(RECORDS SUPPLIED Opens)

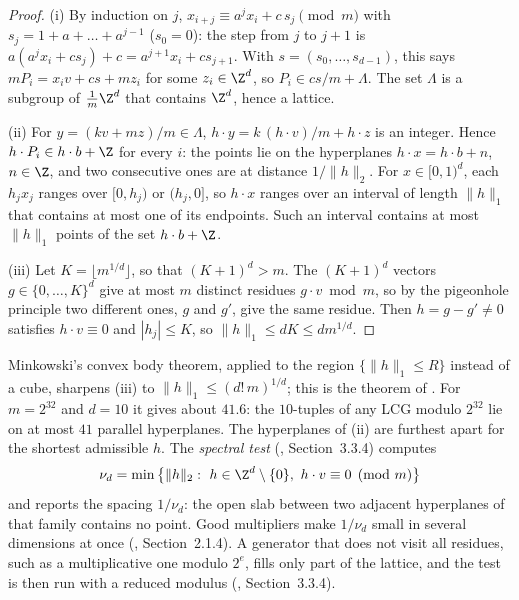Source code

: \begin{proof}
(i) By induction on $j$, $x_{i+j}\equiv a^jx_i+c\,s_j\pmod m$ with
$s_j=1+a+\dots+a^{j-1}$ ($s_0=0$): the step from $j$ to $j+1$ is
$a(a^jx_i+cs_j)+c=a^{j+1}x_i+cs_{j+1}$. With $s=(s_0,\dots,s_{d-1})$, this says
$mP_i=x_iv+cs+mz_i$ for some $z_i\in\Z^d$, so $P_i\in cs/m+\Lambda$. The set $\Lambda$ is
a subgroup of $\frac1m\Z^d$ that contains $\Z^d$, hence a lattice.

(ii) For $y=(kv+mz)/m\in\Lambda$, $h\cdot y=k\,(h\cdot v)/m+h\cdot z$ is an integer. Hence
$h\cdot P_i\in h\cdot b+\Z$ for every $i$: the points lie on the hyperplanes
$h\cdot x=h\cdot b+n$, $n\in\Z$, and two consecutive ones are at distance $1/\|h\|_2$. For
$x\in[0,1)^d$, each $h_jx_j$ ranges over $[0,h_j)$ or $(h_j,0]$, so $h\cdot x$ ranges over
an interval of length $\|h\|_1$ that contains at most one of its endpoints. Such an
interval contains at most $\|h\|_1$ points of the set $h\cdot b+\Z$.

(iii) Let $K=\lfloor m^{1/d}\rfloor$, so that $(K+1)^d>m$. The $(K+1)^d$ vectors
$g\in\{0,\dots,K\}^d$ give at most $m$ distinct residues $g\cdot v\bmod m$, so by the
pigeonhole principle two different ones, $g$ and $g'$, give the same residue. Then
$h=g-g'\ne0$ satisfies $h\cdot v\equiv0$ and $|h_j|\le K$, so $\|h\|_1\le dK\le dm^{1/d}$.
\end{proof}

Minkowski's convex body theorem, applied to the region $\{\|h\|_1\le R\}$ instead of a cube,
sharpens (iii) to $\|h\|_1\le(d!\,m)^{1/d}$; this is the theorem of \textcite{marsaglia-planes}.
For $m=2^{32}$ and $d=10$ it gives about $41.6$: the $10$-tuples of any LCG modulo $2^{32}$
lie on at most $41$ parallel hyperplanes. The hyperplanes of (ii) are furthest apart for the
shortest admissible $h$. The \emph{spectral test} (\textcite{knuth-taocp2}, Section~3.3.4)
computes
\[
  \nu_d=\min\big\{\|h\|_2:\ h\in\Z^d\setminus\{0\},\ h\cdot v\equiv0\pmod m\big\}
\]
and reports the spacing $1/\nu_d$: the open slab between two adjacent hyperplanes of that
family contains no point. Good multipliers make $1/\nu_d$ small in several dimensions at once
(\textcite{glasserman-mc}, Section~2.1.4). A generator that does not visit all residues, such as
a multiplicative one modulo $2^e$, fills only part of the lattice, and the test is then run with
a reduced modulus (\textcite{knuth-taocp2}, Section~3.3.4).

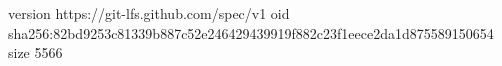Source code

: version https://git-lfs.github.com/spec/v1
oid sha256:82bd9253c81339b887c52e246429439919f882c23f1eece2da1d875589150654
size 5566
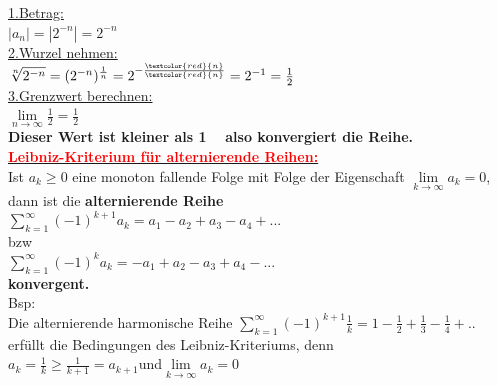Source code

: \documentclass[12pt,a4paper]{article}
\begin{document}
\underline{1.Betrag:}\\
$|a_n|=|2^{-n}|=2^{-n}$\\
\underline{2.Wurzel nehmen:}\\
$\sqrt[n]{2^{-n}}=(2^{-n})^\frac{1}{n}=2^{-\frac{\textcolor{red}{n}}{\textcolor{red}{n}}}=2^{-1}=\frac{1}{2}$\\
\underline{3.Grenzwert berechnen:}\\
$\lim\limits_{n\rightarrow\infty}\frac{1}{2}=\frac{1}{2}$\\
\textbf{Dieser Wert ist kleiner als 1 ~ also konvergiert die Reihe.}\\
\underline{\textbf{\textcolor{red}{Leibniz-Kriterium für alternierende Reihen:}}}\\
Ist $a_k\geq 0$ eine monoton fallende Folge mit Folge der Eigenschaft $\lim\limits_{k\rightarrow\infty}a_k=0$, dann ist die \textbf{alternierende Reihe}\\
$\sum\limits_{k=1}^{\infty}(-1)^{k+1}a_k=a_1-a_2+a_3-a_4+...$\\
bzw\\
$\sum\limits_{k=1}^{\infty}(-1)^{k}a_k=-a_1+a_2-a_3+a_4-...$\\
\textbf{konvergent.}\\
Bsp:\\
Die alternierende harmonische Reihe $\sum\limits_{k=1}^{\infty}(-1)^{k+1}\frac{1}{k}=1-\frac{1}{2}+\frac{1}{3}-\frac{1}{4}+..$\\
erfüllt die Bedingungen des Leibniz-Kriteriums, denn\\
$a_k=\frac{1}{k}\geq \frac{1}{k+1}=a_{k+1}$und$\lim\limits_{k\rightarrow\infty}a_k=0$\\
\end{document}
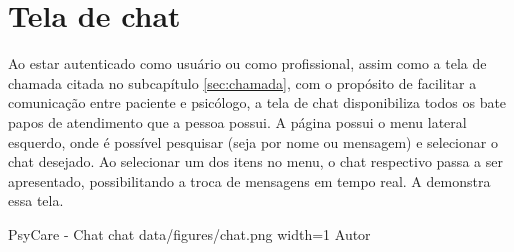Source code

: \section{Tela de chat}
\label{sec:chat}

Ao estar autenticado como usuário ou como profissional, assim como a tela de chamada citada no subcapítulo \ref{sec:chamada}, com o propósito de facilitar a comunicação entre paciente e psicólogo, a tela de chat disponibiliza todos os bate papos de atendimento que a pessoa possui. A página possui o menu lateral esquerdo, onde é possível pesquisar (seja por nome ou mensagem) e selecionar o chat desejado. Ao selecionar um dos itens no menu, o chat respectivo passa a ser apresentado, possibilitando a troca de mensagens em tempo real. A  demonstra essa tela.

\image
    {PsyCare - Chat}
    {chat}
    {data/figures/chat.png}
    {width=1\textwidth}
    {Autor}
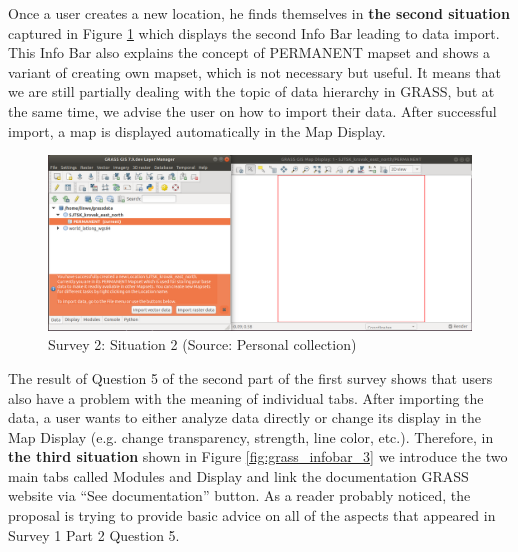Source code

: \documentclass[a4paper,10pt,twoside]{article}
\begin{document}
\noindent Once a user creates a new location, he finds themselves in
\textbf{the second situation} captured in Figure
\ref{fig:grass_infobar_2} which displays the second Info Bar leading
to data import. This Info Bar also explains the concept of PERMANENT
mapset and shows a variant of creating own mapset, which is not
necessary but useful. It means that we are still partially dealing
with the topic of data hierarchy in GRASS, but at the same time, we
advise the user on how to import their data. After successful import,
a map is displayed automatically in the Map Display.

\vspace{0.3cm}
\begin{figure}[hbt!] 
\begin{center}
\includegraphics[width=17cm]{../pictures/grass_infobar_2.png} 
\caption[Survey 2: Situation 2]{Survey 2: Situation 2 (Source: Personal collection)}
\label{fig:grass_infobar_2}
\end{center}
\end{figure}

\noindent The result of Question 5 of the second part of the first
survey shows that users also have a problem with the meaning of
individual tabs. After importing the data, a user wants to either
analyze data directly or change its display in the Map Display
(e.g. change transparency, strength, line color, etc.). Therefore, 
in \textbf{the third situation} shown in Figure \ref{fig:grass_infobar_3} 
we introduce the two main tabs called Modules and Display and
link the documentation GRASS website \cite{manual} via ``See documentation''  
button. As a reader probably noticed, the proposal is trying to provide
basic advice on all of the aspects that appeared in Survey 1 Part 2
Question 5.
\end{document}

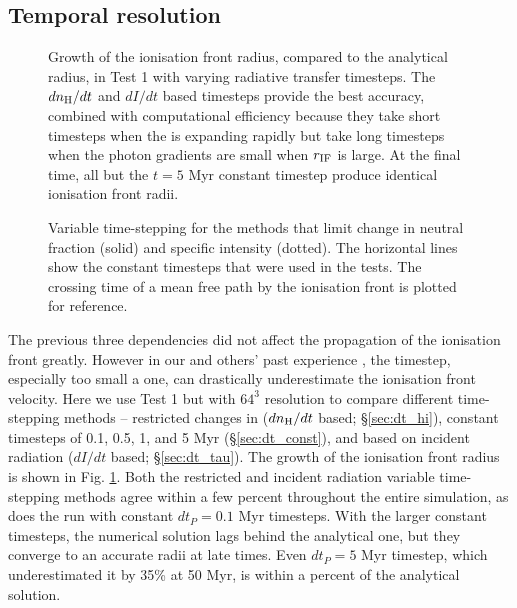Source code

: \documentclass[useAMS,usenatbib]{mn2e}
\begin{document}
\subsection{Temporal resolution}
\label{sec:dt_dep}

\begin{figure}
  \caption{\label{fig:dt_dep1} Growth of the ionisation front radius,
    compared to the analytical radius, in Test 1 with varying
    radiative transfer timesteps.  The $dn_{\rm H}/dt$ and $dI/dt$
    based timesteps provide the best accuracy, combined with
    computational efficiency because they take short timesteps when
    the \hii is expanding rapidly but take long timesteps when
    the photon gradients are small when $r_{\rm IF}$ is large.  At the
    final time, all but the $t = 5$ Myr constant timestep produce
    identical ionisation front radii.}
\end{figure}
\begin{figure}
  \caption{\label{fig:dt_dep2} Variable time-stepping for the methods
    that limit change in neutral fraction (solid) and specific
    intensity (dotted).  The horizontal lines show the constant
    timesteps that were used in the tests.  The crossing time of a
    mean free path by the ionisation front is plotted for reference.}
\end{figure}

The previous three dependencies did not affect the propagation of the
ionisation front greatly.  However in our and others' past experience
\citep[e.g.][]{Shapiro04, Mellema06, Petkova09}, the timestep,
especially too small a one, can drastically underestimate the
ionisation front velocity.  Here we use Test 1 but with $64^3$
resolution to compare different time-stepping methods -- restricted
changes in \hii ($dn_{\rm H}/dt$ based; \S\ref{sec:dt_hi}),
constant timesteps of 0.1, 0.5, 1, and 5 Myr (\S\ref{sec:dt_const}),
and based on incident radiation ($dI/dt$ based; \S\ref{sec:dt_tau}).
The growth of the ionisation front radius is shown in Fig.
\ref{fig:dt_dep1}.  Both the \hii restricted and incident
radiation variable time-stepping methods agree within a few percent
throughout the entire simulation, as does the run with constant $dt_P
= 0.1$ Myr timesteps.  With the larger constant timesteps, the
numerical solution lags behind the analytical one, but they converge
to an accurate \hii radii at late times.  Even $dt_P = 5$ Myr
timestep, which underestimated it by 35\% at 50 Myr, is within a
percent of the analytical solution.
\end{document}
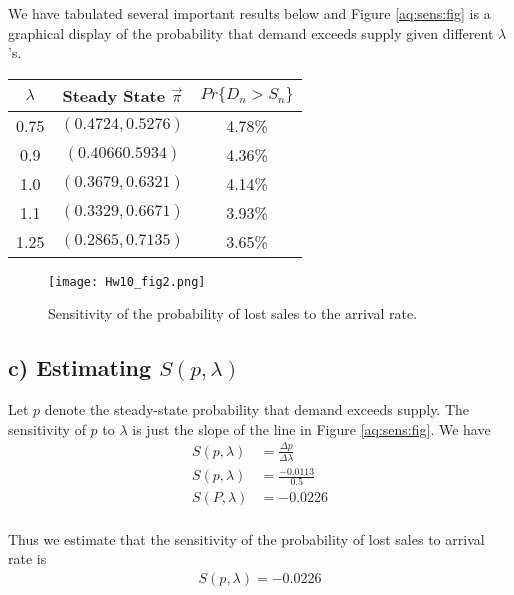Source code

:\documentclass[11pt,letterpaper]{article}
\begin{document}
We have tabulated several important results below and Figure \eqref{aq:sens:fig} is a graphical display of the probability that demand exceeds supply given different $\lambda$'s.

\begin{center}
	\begin{tabular}{c | c | c}
	$\lambda$ & Steady State $\vec{\pi}$ & $Pr\{D_n > S_n\}$ \\
    \hline
    0.75 & $(0.4724, 0.5276)$ & 4.78\% \\
	0.9 & $(0.4066	0.5934)$ & 4.36\% \\
    1.0 & $(0.3679, 0.6321)$ & 4.14\% \\
    1.1 & $(0.3329, 0.6671)$ & 3.93\% \\
    1.25 & $(0.2865, 0.7135)$ & 3.65\%
	\end{tabular}
\end{center}

\begin{figure}[h]
\texttt{[image: Hw10\_fig2.png]}
\caption{\label{aq:sens:fig} Sensitivity of the probability of lost sales to the arrival rate.}
\end{figure}








\subsection*{c) Estimating $S(p,\lambda)$}
Let $p$ denote the steady-state probability that demand exceeds supply. The sensitivity of $p$ to $\lambda$ is just the slope of the line in Figure \eqref{aq:sens:fig}. We have
\begin{align*}
S(p,\lambda) & = \frac{\Delta p}{\Delta \lambda} \\
S(p,\lambda) & = \frac{-0.0113}{0.5} \\
S(P,\lambda) & = -0.0226 \\
\end{align*}

Thus we estimate that the sensitivity of the probability of lost sales to arrival rate is
\begin{align*}
S(p,\lambda) = -0.0226
\end{align*}
\end{document}
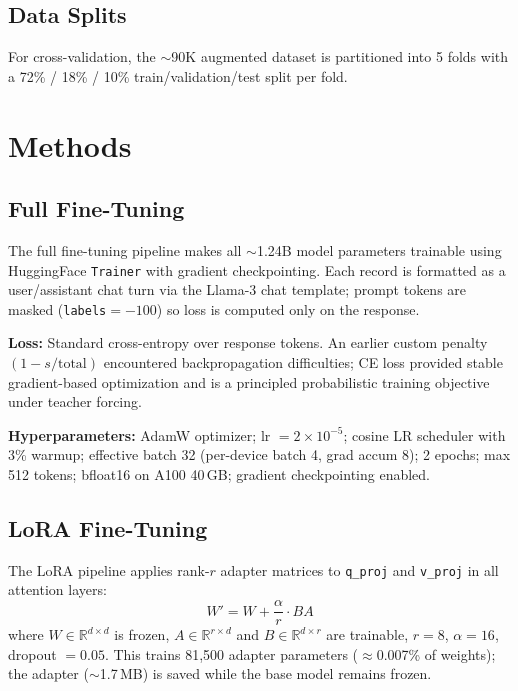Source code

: \documentclass[10pt]{article}
\begin{document}
\subsection{Data Splits}
For cross-validation, the $\sim$90K augmented dataset is partitioned into
5 folds with a 72\% / 18\% / 10\% train/validation/test split per fold.

\section{Methods}

\subsection{Full Fine-Tuning}
The full fine-tuning pipeline makes all $\sim$1.24B model parameters
trainable using HuggingFace \texttt{Trainer} with gradient checkpointing.
Each record is formatted as a user/assistant chat turn via the Llama-3
chat template; prompt tokens are masked (\texttt{labels}$=-100$) so loss
is computed only on the response.

\textbf{Loss:} Standard cross-entropy over response tokens. An earlier
custom penalty $(1 - s/\text{total})$ encountered backpropagation
difficulties; CE loss provided stable gradient-based optimization and is a
principled probabilistic training objective under teacher forcing.

\textbf{Hyperparameters:} AdamW optimizer; lr $= 2{\times}10^{-5}$;
cosine LR scheduler with 3\% warmup; effective batch 32 (per-device batch
4, grad accum 8); 2 epochs; max 512 tokens; bfloat16 on A100 40\,GB;
gradient checkpointing enabled.

\subsection{LoRA Fine-Tuning}
The LoRA pipeline applies rank-$r$ adapter matrices to \texttt{q\_proj}
and \texttt{v\_proj} in all attention layers:
\begin{equation}
  W' = W + \frac{\alpha}{r} \cdot BA
  \label{eq:lora}
\end{equation}
where $W \in \mathbb{R}^{d \times d}$ is frozen, $A \in \mathbb{R}^{r
\times d}$ and $B \in \mathbb{R}^{d \times r}$ are trainable, $r{=}8$,
$\alpha{=}16$, dropout $= 0.05$. This trains 81,500 adapter parameters
($\approx$0.007\% of weights); the adapter ($\sim$1.7\,MB) is saved
while the base model remains frozen.
\end{document}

(RECORDS SUPPLIED Closes)

EXERCISE OBJECTIVE:
Copy each line above where the string "different" occurs.

ANSWER BOX:
pigeonhole principle two different ones, $g$ and $g'$, give the same residue. Then
resolution to compare different time-stepping methods -- restricted
We have tabulated several important results below and Figure \eqref{aq:sens:fig} is a graphical display of the probability that demand exceeds supply given different $\lambda$'s.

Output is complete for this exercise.